WORK ORDER ->
Find the lines below in which the string "又称送中条例" occurs. Copy each one.
○ ○ ○ ○
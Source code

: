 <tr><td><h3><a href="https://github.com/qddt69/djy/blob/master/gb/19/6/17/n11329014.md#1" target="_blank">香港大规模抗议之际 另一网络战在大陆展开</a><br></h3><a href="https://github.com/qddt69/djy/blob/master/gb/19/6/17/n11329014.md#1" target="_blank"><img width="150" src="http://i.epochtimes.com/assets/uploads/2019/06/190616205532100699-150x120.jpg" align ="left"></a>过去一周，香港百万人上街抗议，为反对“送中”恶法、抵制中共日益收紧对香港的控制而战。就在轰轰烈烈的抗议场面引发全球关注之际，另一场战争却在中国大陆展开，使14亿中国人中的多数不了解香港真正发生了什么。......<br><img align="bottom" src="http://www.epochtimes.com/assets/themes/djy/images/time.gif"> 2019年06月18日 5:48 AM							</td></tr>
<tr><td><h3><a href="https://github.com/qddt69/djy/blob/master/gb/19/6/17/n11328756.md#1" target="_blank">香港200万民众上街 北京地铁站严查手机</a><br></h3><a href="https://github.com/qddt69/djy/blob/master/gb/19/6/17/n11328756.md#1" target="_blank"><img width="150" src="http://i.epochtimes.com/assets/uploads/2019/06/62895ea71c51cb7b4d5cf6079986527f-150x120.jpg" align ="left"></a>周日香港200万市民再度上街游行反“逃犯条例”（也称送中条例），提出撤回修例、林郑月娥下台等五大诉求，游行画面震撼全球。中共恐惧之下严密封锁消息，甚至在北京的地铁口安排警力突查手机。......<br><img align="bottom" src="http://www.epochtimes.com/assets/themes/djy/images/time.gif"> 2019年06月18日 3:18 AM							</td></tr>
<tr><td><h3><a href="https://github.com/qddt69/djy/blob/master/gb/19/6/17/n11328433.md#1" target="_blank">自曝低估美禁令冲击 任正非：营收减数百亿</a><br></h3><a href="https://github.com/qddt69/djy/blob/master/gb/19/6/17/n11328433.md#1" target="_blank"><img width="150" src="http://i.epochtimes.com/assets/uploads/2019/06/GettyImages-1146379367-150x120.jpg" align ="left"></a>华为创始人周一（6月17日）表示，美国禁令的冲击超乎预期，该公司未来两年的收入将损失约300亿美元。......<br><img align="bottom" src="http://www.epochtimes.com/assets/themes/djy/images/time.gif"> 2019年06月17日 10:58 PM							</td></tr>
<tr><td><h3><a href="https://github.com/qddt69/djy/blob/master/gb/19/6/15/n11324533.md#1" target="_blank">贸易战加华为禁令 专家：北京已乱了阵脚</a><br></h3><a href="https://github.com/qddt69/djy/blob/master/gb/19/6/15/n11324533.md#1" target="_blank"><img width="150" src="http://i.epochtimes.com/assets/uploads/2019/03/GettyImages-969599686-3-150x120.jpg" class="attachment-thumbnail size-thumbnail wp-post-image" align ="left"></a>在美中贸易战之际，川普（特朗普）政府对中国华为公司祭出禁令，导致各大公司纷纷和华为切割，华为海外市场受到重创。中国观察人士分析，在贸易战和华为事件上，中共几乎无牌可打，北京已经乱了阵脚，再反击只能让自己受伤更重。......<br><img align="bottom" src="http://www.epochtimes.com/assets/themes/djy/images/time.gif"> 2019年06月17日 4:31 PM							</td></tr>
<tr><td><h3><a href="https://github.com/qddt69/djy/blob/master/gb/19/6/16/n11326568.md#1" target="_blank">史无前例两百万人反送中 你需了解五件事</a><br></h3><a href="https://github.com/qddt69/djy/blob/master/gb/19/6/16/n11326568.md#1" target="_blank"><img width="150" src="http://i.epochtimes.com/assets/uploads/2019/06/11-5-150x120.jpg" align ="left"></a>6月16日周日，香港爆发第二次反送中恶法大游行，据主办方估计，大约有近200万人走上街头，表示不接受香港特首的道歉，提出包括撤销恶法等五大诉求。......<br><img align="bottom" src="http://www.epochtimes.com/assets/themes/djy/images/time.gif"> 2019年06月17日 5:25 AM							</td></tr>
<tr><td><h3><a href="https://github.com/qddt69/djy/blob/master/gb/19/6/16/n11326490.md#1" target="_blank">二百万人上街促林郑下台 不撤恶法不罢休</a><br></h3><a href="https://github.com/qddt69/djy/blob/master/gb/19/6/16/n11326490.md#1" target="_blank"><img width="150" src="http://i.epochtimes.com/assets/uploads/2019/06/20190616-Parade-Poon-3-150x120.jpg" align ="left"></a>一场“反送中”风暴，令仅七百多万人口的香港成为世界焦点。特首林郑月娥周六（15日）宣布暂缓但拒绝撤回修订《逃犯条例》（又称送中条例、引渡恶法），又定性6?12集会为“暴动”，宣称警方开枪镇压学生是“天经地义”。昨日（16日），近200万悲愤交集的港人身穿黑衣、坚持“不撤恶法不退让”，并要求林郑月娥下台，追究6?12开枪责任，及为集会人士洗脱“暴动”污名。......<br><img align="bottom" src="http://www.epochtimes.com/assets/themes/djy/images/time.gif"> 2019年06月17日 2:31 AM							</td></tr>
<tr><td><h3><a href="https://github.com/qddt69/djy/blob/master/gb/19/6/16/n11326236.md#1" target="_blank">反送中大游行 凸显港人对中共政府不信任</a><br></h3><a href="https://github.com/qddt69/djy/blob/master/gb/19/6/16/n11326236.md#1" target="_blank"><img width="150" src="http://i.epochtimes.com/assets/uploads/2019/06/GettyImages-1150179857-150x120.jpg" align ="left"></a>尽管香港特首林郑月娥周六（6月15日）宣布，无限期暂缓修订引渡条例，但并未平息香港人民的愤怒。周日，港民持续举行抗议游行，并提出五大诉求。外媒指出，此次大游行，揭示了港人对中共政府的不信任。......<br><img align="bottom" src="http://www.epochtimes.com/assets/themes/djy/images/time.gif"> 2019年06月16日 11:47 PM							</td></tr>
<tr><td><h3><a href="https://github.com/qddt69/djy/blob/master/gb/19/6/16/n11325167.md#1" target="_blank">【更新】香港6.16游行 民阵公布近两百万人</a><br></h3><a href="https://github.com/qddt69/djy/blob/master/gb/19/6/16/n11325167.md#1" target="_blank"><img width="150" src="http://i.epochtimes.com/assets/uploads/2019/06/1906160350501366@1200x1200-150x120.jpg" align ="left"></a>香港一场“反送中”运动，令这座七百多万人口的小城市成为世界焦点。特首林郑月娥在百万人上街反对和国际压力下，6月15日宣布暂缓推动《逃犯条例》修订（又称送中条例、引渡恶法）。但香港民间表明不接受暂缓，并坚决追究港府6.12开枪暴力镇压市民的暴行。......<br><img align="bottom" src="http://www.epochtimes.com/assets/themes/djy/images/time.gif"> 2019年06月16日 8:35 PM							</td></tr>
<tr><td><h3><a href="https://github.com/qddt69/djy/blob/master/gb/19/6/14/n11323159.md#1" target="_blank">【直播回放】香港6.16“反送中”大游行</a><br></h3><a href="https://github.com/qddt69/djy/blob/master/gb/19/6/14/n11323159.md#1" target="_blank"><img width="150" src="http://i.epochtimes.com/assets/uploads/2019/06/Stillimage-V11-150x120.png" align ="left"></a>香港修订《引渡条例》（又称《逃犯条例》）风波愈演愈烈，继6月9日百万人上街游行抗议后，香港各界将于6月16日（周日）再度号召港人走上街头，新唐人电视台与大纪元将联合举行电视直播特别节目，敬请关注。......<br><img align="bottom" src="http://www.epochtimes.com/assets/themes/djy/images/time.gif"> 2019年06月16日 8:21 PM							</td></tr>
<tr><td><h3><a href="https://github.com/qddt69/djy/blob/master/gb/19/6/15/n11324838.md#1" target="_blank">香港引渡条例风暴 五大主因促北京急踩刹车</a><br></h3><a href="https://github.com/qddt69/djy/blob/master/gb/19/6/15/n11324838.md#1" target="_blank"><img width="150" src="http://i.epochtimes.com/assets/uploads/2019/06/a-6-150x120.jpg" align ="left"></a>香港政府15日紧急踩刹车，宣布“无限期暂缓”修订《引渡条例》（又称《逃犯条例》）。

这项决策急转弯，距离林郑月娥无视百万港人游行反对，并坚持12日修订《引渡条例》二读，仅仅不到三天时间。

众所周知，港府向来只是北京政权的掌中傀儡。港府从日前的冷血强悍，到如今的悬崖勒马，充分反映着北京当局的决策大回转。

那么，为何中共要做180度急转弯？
○ ○ ○ ○
EXERCISE SOLUTION ->
<tr><td><h3><a href="https://github.com/qddt69/djy/blob/master/gb/19/6/16/n11326490.md#1" target="_blank">二百万人上街促林郑下台 不撤恶法不罢休</a><br></h3><a href="https://github.com/qddt69/djy/blob/master/gb/19/6/16/n11326490.md#1" target="_blank"><img width="150" src="http://i.epochtimes.com/assets/uploads/2019/06/20190616-Parade-Poon-3-150x120.jpg" align ="left"></a>一场“反送中”风暴，令仅七百多万人口的香港成为世界焦点。特首林郑月娥周六（15日）宣布暂缓但拒绝撤回修订《逃犯条例》（又称送中条例、引渡恶法），又定性6?12集会为“暴动”，宣称警方开枪镇压学生是“天经地义”。昨日（16日），近200万悲愤交集的港人身穿黑衣、坚持“不撤恶法不退让”，并要求林郑月娥下台，追究6?12开枪责任，及为集会人士洗脱“暴动”污名。......<br><img align="bottom" src="http://www.epochtimes.com/assets/themes/djy/images/time.gif"> 2019年06月17日 2:31 AM							</td></tr>
<tr><td><h3><a href="https://github.com/qddt69/djy/blob/master/gb/19/6/16/n11325167.md#1" target="_blank">【更新】香港6.16游行 民阵公布近两百万人</a><br></h3><a href="https://github.com/qddt69/djy/blob/master/gb/19/6/16/n11325167.md#1" target="_blank"><img width="150" src="http://i.epochtimes.com/assets/uploads/2019/06/1906160350501366@1200x1200-150x120.jpg" align ="left"></a>香港一场“反送中”运动，令这座七百多万人口的小城市成为世界焦点。特首林郑月娥在百万人上街反对和国际压力下，6月15日宣布暂缓推动《逃犯条例》修订（又称送中条例、引渡恶法）。但香港民间表明不接受暂缓，并坚决追究港府6.12开枪暴力镇压市民的暴行。......<br><img align="bottom" src="http://www.epochtimes.com/assets/themes/djy/images/time.gif"> 2019年06月16日 8:35 PM							</td></tr>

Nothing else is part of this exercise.